# Data:

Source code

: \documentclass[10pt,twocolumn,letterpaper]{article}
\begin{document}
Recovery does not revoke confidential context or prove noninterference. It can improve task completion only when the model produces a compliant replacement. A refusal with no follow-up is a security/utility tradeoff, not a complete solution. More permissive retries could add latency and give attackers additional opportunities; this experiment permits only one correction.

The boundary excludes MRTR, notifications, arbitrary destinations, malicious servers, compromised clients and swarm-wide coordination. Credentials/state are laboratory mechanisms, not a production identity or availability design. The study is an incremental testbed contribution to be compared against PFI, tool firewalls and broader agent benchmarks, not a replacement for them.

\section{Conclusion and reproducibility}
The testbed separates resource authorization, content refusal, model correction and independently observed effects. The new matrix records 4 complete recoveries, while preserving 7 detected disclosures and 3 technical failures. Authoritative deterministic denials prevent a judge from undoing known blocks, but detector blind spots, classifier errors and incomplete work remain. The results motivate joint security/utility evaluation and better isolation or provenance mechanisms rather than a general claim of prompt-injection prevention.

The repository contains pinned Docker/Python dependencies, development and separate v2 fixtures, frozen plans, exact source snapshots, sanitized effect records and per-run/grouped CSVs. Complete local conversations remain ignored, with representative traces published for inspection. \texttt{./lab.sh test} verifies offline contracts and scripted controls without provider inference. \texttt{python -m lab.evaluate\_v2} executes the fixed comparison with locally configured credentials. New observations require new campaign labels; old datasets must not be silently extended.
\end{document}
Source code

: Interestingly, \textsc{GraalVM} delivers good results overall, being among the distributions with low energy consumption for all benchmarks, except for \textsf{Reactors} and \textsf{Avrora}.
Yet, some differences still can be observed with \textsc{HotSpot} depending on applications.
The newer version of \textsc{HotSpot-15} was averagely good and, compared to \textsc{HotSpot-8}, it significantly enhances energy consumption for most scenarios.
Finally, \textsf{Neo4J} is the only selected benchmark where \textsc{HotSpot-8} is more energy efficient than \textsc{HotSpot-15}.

# Work item:
Scan the listing above and identify each line holding the string "textsc"; copy every such line.

# Exercise output:
: Interestingly, \textsc{GraalVM} delivers good results overall, being among the distributions with low energy consumption for all benchmarks, except for \textsf{Reactors} and \textsf{Avrora}.
Yet, some differences still can be observed with \textsc{HotSpot} depending on applications.
The newer version of \textsc{HotSpot-15} was averagely good and, compared to \textsc{HotSpot-8}, it significantly enhances energy consumption for most scenarios.
Finally, \textsf{Neo4J} is the only selected benchmark where \textsc{HotSpot-8} is more energy efficient than \textsc{HotSpot-15}.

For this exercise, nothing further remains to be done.